Kean, who spoke at the NSW Women of the Year awards on Wednesday morning, called on the federal government to take the lead on childcare, which is considered a federal issue.
“I believe the time has come for universal, affordable childcare right across our country,” Kean said in his speech. “Universal, affordable and accessible childcare is no silver bullet but it is a necessary step if we are to address the structural barriers that women face right across our country.”
“This is a national issue and with the federal budget just weeks away, Canberra should lead,” Kean said. “But if Canberra does not, this is too important an issue to leave to the policy graveyard of state-federal relations. It impacts too many people; it is too important for the economic security and opportunities of women across this state.”
Kean said investing in childcare is investing in Australia’s economic and social infrastructure, and its significant return on investment should be considered.
Kean’s comments put pressure on the Morrison government, just ahead of the federal budget which is due to be handed down on March 29.

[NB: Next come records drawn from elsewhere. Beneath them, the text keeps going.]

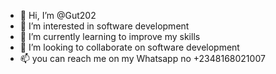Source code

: - 👋 Hi, I’m @Gut202
- 👀 I’m interested in software development
- 🌱 I’m currently learning to improve my skills
- 💞️ I’m looking to collaborate on software development
- 📫 you can reach me on my Whatsapp no +2348168021007
<!---
Gut202/Gut202 is a ✨ special ✨ repository because its `README.md` (this file) appears on your GitHub profile.
You can click the Preview link to take a look at your changes.
--->
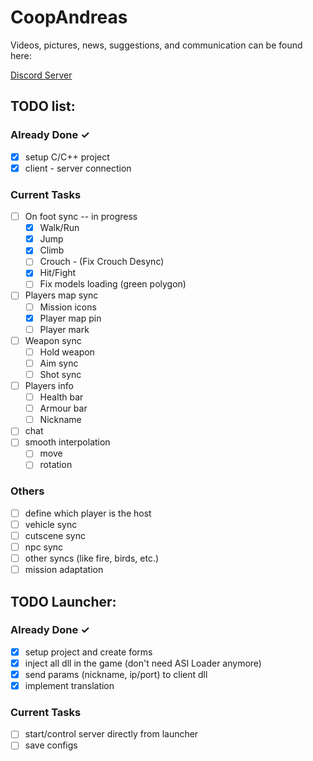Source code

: # CoopAndreas

Videos, pictures, news, suggestions, and communication can be found here:

[Discord Server](https://discord.gg/TwQsR4qxVx)

## TODO list:
### Already Done ✓
- [X] setup C/C++ project
- [X] client - server connection

### Current Tasks
- [ ] On foot sync -- in progress
  - [x] Walk/Run
  - [x] Jump
  - [x] Climb
  - [ ] Crouch - (Fix Crouch Desync)
  - [x] Hit/Fight
  - [ ] Fix models loading (green polygon)
- [ ] Players map sync
  - [ ] Mission icons
  - [X] Player map pin
  - [ ] Player mark
- [ ] Weapon sync
  - [ ] Hold weapon
  - [ ] Aim sync
  - [ ] Shot sync
- [ ] Players info
  - [ ] Health bar
  - [ ] Armour bar
  - [ ] Nickname
- [ ] chat
- [ ] smooth interpolation
  - [ ] move
  - [ ] rotation
  
### Others
- [ ] define which player is the host
- [ ] vehicle sync
- [ ] cutscene sync
- [ ] npc sync
- [ ] other syncs (like fire, birds, etc.)
- [ ] mission adaptation

## TODO Launcher:
### Already Done ✓
- [X] setup project and create forms
- [X] inject all dll in the game (don't need ASI Loader anymore)
- [X] send params (nickname, ip/port) to client dll
- [X] implement translation
### Current Tasks
- [ ] start/control server directly from launcher
- [ ] save configs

Under the current early childhood education and care system, many women across Australia face a disincentive to work more hours and days because the costs of childcare often outweigh take-home pay.
Last budget, the federal government committed to some reform, due to begin in July this year, that will help about 270,000 families. The policies will remove the annual cap of $10,560 on childcare payment for families with incomes over $180,000, and will also boost the subsidy for second and subsequent children in care, by up to 30 percentage points.
But many groups are calling on the federal government to go much further – to invest in free, accessible and quality early childhood education and care for all children.
The federal opposition has announced a policy that would scrap the $10,560 child care subsidy cap which often sees women losing money from an extra day’s work, lift the maximum child care subsidy rate to 90 per cent and increase child care subsidy rates and taper them for every family earning less than $530,000.
The move from Matt Kean comes just after the NSW government announced the establishment of a landmark review and a women’s economic expert panel, headed up by Chief Executive Women president Sam Mostyn.
The panel will focus on how best to support women to enter, re-enter and stay in the workforce, how to improve salary and superannuation outcomes for women, and how it can best improve access to and affordability of childcare.
Members of the review panel include: CEO of the Muslim Women Association Maha Abdo OAM, partner at EY Port Jackson Partners Blair Comley, CEO of The Infrastructure Collaborative and The Exchange Jillian Kilby, Co-Chair of the Council on Early Childhood Development Leslie Loble, and writer and teacher Daisy Turnbull.